The learned optimal models to detect lesions in PZ and CG were displayed in Fig. 5. Compared to PZ-detector, data augmentation and network architecture were found more complicated to recognize malignant lesions in CG. However, the best validation AUC of 0.94 was achieved for CG-detector when only T2-ADC pairs were used as the input. According to Fig. 1, lesions in CG are visually difficult to detect from single source of modality, which might have explained the preference of T2-ADC pair as the input. The best validation AUC for PZ-detector, on the other hand, was 0.90, when the input was a mixture type of pairs.

Figure 5
figure 5

Customized models with layer type, output shape and number of parameters for each layer to detect lesions in PZ (Upper) and CG (Lower), respectively.

In Fig. 6, gradient class activation map (Grad-CAM) was used to visualize the learned PZ-detector and CG-detector. The prediction probability was the value of the output node. It can be observed from the two cases that, lesions aligned well with the hyper-intense signal in the Grad-CAM if predicted malignant, otherwise neither hyper- nor hypo-intense signal was visible.

Figure 6
figure 6

Grad-cam for PZ (left) and CG (right) respectively, showing the attention of the model aligned well with the lesion if malignant.

Challenges of domain drift

Testing data cohort was collected from our institute and posed several challenges during the inference stage.

  1. (1)

    Contours of PZ or CG were not available on contrary to the cases in the training cohort, but more of a realistic setting.

  2. (2)

    The ADC maps were calculated from DWI \(b = 0\) and \(b = 1000\). They are visually slightly different from the ADC maps in the training cohort.

  3. (3)

    Number of slices were varied in the testing cohort.

Solutions

  1. (1)

    We nevertheless tested PZ-detector and CG-detector on the testing cohort, where the input is the T2-ADC pair and whole prostate gland was used as the input since sub-region contour was not available. The PZ-detector was able to accurately highlight slices with suspicious malignant lesions. While the CG-detector was able to detect lesions in CG most of the time but were found prone to the false positive traps as shown in Fig. 7, such as the marginal Slice 28, 29.

    Figure 7
    figure 7

    Predictions made on the sequence of Patient WN00001 from the independent testing cohort by PZ-detector (blue) and CG-detector (orange), respectively. Horizontal lines with red, black and green color represent the cutoff of 0.9, 0.8 and 0.7 as the probability of a lesion being malignant.

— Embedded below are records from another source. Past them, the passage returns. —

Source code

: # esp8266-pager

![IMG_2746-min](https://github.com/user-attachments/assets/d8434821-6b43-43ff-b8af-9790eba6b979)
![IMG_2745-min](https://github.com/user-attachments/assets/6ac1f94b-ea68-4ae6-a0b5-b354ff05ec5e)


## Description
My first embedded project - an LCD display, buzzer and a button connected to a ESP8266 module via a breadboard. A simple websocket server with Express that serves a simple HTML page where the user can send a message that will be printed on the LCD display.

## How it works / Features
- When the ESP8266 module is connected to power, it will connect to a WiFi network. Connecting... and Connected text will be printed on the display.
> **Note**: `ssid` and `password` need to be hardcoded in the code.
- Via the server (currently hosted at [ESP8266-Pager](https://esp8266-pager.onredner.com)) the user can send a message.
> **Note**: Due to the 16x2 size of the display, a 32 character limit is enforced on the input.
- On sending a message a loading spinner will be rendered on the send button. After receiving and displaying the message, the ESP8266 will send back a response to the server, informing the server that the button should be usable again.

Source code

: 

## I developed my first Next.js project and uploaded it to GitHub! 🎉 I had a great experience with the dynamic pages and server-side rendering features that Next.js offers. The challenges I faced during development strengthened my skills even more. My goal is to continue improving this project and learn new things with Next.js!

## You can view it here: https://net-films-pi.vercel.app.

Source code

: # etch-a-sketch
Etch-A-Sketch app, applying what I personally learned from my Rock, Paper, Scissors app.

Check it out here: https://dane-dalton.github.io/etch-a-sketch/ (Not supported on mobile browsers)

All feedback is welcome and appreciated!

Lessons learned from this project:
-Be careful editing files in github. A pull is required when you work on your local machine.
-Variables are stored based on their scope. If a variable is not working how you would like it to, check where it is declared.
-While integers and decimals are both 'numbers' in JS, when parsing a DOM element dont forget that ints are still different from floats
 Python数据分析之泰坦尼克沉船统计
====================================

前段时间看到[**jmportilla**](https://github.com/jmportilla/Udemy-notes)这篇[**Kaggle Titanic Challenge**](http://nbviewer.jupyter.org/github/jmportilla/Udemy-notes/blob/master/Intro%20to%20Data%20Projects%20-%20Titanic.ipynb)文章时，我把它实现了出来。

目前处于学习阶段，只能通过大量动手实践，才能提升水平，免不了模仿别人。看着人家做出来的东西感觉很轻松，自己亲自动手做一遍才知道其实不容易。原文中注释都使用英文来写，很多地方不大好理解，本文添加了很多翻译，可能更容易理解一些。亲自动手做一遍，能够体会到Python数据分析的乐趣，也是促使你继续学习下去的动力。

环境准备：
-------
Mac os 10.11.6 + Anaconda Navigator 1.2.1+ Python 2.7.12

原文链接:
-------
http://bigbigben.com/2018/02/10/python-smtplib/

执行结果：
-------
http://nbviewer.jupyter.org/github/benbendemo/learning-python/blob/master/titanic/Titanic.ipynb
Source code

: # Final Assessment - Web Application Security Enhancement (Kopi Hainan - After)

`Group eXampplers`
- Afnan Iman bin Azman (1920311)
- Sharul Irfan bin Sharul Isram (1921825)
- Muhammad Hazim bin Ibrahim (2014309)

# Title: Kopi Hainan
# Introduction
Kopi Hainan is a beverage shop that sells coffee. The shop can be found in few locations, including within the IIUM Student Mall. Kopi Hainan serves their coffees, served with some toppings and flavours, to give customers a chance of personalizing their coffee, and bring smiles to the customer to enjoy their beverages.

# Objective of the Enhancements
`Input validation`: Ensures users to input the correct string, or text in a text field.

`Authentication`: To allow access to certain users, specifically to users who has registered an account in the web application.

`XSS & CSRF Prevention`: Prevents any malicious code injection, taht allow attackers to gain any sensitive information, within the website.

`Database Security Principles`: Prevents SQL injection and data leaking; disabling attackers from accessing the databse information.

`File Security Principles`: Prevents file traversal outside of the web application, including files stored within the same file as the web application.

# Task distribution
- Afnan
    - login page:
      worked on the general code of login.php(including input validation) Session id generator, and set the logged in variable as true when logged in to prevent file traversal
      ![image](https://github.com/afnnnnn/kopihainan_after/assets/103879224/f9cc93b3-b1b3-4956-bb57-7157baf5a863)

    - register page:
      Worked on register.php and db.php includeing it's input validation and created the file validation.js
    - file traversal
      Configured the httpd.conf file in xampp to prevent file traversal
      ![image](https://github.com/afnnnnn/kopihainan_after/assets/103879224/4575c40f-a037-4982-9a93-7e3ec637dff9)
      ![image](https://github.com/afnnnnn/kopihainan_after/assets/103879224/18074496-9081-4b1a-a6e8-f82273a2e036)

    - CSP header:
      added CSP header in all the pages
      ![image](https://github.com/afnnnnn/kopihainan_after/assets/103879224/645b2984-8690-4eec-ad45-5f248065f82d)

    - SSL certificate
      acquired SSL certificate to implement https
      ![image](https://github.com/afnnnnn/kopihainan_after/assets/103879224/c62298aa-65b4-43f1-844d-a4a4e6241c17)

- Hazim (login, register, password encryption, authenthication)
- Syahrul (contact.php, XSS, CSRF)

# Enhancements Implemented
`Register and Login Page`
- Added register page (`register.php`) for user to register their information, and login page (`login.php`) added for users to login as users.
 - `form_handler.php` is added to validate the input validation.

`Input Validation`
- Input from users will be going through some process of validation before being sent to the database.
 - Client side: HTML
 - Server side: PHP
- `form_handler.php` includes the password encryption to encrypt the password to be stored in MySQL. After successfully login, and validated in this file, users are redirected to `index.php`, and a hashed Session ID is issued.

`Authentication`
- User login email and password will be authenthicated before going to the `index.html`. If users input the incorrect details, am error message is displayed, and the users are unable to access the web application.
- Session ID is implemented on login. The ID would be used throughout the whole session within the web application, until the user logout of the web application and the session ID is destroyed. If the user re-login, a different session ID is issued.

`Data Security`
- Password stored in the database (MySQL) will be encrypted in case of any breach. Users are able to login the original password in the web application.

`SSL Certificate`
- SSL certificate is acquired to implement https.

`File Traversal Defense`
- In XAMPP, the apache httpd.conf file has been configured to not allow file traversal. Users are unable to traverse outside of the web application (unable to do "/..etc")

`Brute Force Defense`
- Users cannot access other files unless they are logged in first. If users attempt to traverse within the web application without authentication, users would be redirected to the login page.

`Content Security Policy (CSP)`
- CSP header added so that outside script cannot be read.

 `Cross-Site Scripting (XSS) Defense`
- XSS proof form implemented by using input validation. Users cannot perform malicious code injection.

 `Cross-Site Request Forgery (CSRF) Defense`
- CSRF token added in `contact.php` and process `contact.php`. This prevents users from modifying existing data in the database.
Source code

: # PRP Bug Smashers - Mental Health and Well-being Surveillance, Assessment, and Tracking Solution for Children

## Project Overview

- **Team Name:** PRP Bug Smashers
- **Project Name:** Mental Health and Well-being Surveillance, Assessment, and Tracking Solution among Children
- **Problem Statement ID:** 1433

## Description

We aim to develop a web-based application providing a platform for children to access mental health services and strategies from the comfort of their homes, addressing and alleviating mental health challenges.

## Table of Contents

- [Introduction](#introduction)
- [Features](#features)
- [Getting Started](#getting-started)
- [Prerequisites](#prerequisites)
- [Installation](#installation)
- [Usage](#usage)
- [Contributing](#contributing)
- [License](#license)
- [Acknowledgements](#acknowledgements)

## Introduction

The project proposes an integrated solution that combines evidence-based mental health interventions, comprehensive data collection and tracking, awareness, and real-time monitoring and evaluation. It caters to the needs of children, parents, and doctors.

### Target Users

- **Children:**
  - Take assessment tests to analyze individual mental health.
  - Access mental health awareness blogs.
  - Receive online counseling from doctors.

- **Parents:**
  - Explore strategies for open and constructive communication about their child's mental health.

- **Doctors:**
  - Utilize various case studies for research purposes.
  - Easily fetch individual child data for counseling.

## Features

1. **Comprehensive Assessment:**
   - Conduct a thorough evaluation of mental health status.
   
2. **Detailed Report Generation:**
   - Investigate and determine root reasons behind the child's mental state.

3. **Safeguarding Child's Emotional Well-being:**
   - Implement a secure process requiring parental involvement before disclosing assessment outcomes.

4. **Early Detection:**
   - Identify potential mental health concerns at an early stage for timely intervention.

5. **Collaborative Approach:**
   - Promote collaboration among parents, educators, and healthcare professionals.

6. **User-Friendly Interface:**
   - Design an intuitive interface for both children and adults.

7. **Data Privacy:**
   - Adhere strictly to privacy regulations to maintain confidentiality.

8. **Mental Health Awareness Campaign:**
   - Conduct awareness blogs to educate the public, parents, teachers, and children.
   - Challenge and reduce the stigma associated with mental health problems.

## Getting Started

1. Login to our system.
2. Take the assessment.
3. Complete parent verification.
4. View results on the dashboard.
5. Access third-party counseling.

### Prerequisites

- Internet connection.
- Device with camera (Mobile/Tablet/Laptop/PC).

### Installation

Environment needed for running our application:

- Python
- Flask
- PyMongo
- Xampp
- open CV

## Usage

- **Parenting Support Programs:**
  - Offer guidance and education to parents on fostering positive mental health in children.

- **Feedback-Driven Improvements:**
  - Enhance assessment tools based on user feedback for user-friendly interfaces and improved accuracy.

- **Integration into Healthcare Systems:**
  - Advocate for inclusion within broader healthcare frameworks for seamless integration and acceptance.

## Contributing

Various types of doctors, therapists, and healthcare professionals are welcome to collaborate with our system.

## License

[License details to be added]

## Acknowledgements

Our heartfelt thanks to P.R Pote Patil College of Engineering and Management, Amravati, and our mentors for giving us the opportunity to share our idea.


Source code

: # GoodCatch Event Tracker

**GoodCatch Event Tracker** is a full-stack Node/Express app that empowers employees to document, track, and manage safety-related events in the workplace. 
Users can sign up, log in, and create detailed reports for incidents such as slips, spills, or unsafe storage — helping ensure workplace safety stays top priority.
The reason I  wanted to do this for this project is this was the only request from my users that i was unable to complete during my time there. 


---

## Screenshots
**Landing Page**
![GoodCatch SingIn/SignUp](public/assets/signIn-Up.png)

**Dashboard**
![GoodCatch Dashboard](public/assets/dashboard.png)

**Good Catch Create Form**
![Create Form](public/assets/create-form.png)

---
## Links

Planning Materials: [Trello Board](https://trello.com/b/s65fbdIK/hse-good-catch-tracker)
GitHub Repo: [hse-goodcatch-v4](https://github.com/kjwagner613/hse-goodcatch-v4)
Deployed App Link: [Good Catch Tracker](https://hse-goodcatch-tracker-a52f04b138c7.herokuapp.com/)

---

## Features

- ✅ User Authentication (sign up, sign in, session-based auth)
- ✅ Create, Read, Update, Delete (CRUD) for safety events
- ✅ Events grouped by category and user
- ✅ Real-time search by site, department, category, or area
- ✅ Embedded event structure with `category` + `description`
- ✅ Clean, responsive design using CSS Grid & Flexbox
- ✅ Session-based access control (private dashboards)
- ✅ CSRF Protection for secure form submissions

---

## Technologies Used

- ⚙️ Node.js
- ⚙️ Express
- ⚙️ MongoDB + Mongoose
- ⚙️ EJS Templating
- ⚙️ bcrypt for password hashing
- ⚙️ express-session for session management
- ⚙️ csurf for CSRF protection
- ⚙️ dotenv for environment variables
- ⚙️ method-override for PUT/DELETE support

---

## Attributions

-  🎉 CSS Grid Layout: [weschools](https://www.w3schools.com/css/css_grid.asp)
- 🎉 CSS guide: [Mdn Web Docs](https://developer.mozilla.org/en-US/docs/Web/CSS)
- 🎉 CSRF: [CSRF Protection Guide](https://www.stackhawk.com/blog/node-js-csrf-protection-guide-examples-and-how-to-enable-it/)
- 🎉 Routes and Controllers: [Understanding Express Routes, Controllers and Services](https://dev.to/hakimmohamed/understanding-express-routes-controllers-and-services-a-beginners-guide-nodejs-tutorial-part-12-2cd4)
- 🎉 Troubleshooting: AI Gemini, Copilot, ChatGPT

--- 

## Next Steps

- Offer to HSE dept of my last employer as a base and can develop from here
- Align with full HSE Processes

    Figure 8 was one of the successful cases where both CG-detector and PZ-detector were able to pick the suspicious slice and the Grad-CAM (Fig. 9) showed the location of suspicious lesion on that slice which aligned well with the lesion.

    Figure 8
    figure 8

    Predictions made on the sequence of Patient WN00005 from the independent testing cohort by PZ-detector (blue) and CG-detector (orange), respectively. Horizontal lines with red, black and green color represent the cutoff of 0.9, 0.8 and 0.7 as the probability of a lesion being malignant.

    Figure 9
    figure 9

    Grad-CAM from the CG-detector indicating PZ-detector and CG-detector were both sensitive to Slice 12 for Patient WN00005, which showed hyper-intense signal in both PZ and CG.

  2. (2)

    The trained models were verified robust to the domain drift issues caused by ADC map calculated from DWIs with different b values.

  3. (3)

    By making prediction for each slice and connecting the slices into the sequence, the PZ-detector and CG-detector were able to work together to highlight the suspicious slice out of the sequence.

Conclusions

This work extended our previous research on using deep learning models to read from mpMRI and suggest diagnosis for lesion malignancy. The purpose was one step closer to clinical utilization by means of eliminating the manual efforts of lesion localization, utilizing automatic deep learning framework to search for the optimal augmentation strategy, network architecture and parameters, and finally make prediction for the sequence to find the most suspicious slice and localize the lesion on that slice using the saliency map. The code has been made public and ready to be deployed for anyone who is interested.